I had the precious opportunity to go on a retreat with women from my church this weekend, and while there I found myself reflecting on some things I have felt God impressing upon me over the past couple of months.
Things like how He sees the big picture of my life, and I do not.
Things like how everything that happens in my life is good because it has been ordained by my loving and sovereign God.
It would be easy to read (or type) that sentence and then rush on, but don't. Stop and ponder it for a moment. It's really quite challenging to believe. Seriously. Everything? EVERYthing?
Suffering is an inevitable part of the human experience. Some seem to have more than their "fair share," but really, we all experience it. I don't know what my future holds, but I feel like I can say with a strong degree of certainty that it will contain some joy and some pain. Life always does.
So, why? Why does God allow us to suffer? The short answer is so that He can be glorified in us. Our speaker this weekend (Ann) told us the story of how she had endured several trials in her own life, including her father being murdered many years ago. She said that during a sort of "crisis of faith" (haven't we all had them at some level?), someone used this illustration: he said to picture God going before you in your life with a giant shield. Sometimes he moves it aside and lets things pass because He knows they will be good for us. "This will make Ann more like Me, I'll let that one through." "This will draw Ann closer to me." "I'll use this to reveal myself to Ann."

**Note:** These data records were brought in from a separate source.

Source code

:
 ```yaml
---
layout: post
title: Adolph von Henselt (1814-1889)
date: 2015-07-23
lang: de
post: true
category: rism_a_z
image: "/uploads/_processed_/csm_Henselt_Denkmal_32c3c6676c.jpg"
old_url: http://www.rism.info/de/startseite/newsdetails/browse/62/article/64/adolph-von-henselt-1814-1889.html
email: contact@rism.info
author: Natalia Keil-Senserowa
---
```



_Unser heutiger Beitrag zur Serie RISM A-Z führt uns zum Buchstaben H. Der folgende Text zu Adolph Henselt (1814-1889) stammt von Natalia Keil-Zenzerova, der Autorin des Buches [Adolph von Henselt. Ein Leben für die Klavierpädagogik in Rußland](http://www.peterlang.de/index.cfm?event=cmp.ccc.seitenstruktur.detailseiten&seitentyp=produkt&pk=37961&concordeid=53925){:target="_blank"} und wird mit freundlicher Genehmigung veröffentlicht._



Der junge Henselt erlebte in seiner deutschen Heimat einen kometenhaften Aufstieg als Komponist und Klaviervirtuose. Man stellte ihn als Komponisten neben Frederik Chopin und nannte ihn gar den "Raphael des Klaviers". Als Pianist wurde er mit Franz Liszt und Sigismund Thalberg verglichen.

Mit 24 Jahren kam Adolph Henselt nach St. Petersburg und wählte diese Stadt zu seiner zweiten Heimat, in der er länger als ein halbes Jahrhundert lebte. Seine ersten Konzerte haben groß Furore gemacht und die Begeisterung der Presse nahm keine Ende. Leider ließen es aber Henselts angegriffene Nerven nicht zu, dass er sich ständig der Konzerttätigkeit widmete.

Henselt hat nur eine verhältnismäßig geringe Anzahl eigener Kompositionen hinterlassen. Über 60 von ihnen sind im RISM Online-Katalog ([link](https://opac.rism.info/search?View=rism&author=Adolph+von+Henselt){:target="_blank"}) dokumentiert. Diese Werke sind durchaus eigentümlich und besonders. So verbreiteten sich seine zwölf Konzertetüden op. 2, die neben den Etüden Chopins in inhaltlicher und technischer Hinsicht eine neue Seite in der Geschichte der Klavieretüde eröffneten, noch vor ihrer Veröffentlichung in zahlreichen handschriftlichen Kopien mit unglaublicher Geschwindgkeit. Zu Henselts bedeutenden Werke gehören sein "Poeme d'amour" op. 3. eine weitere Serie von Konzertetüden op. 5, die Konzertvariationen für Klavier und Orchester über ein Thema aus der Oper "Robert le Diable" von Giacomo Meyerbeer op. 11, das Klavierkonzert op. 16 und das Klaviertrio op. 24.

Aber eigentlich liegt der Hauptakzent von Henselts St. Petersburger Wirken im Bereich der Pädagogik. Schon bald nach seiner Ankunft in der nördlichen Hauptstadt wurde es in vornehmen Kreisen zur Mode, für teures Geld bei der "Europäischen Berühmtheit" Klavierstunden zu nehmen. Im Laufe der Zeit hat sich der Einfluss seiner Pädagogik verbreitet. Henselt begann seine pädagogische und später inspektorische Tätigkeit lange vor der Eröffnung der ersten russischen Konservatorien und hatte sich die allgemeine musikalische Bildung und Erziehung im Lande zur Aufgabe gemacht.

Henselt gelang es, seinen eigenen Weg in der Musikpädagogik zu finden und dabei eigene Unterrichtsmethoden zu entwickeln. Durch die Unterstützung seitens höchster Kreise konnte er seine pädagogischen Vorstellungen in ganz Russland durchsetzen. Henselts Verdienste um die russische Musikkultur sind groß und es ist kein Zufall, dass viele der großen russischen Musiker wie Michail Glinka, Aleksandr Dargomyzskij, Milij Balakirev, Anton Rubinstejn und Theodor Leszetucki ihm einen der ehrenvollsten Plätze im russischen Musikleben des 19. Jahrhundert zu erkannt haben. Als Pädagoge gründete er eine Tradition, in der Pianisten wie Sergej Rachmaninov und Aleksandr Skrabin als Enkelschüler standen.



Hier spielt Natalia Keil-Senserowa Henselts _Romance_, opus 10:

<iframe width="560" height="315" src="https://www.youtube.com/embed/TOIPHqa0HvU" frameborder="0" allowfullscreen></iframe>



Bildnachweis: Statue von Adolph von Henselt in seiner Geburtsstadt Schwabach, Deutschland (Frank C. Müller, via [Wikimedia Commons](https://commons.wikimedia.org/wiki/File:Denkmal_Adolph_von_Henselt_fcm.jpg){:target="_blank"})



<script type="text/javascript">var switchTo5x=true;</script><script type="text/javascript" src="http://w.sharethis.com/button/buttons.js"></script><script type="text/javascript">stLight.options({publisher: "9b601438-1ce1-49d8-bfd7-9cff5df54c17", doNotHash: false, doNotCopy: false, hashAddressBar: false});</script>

I like that image of God's giant shield over my life.
Of course, I have no idea of all the things God has shielded me from, the things He has not allowed to pass through, but I'm keenly aware of the things He has let pass. The sufferings. The challenges. The painful experiences. The frightening circumstances. What to make of those? Why does He let those pass?
During some quiet time this weekend, I sat down to read four scripture verses that Ann had referenced. The first was Hebrews 1:3, and I told her later that I never made it to the other three, because I couldn't get out of Hebrews.
This is what Hebrews 2:10 says (emphasis and parenthetical content mine): "It was fitting for Him (God) . . . to perfect the author of their salvation (Christ) through sufferings."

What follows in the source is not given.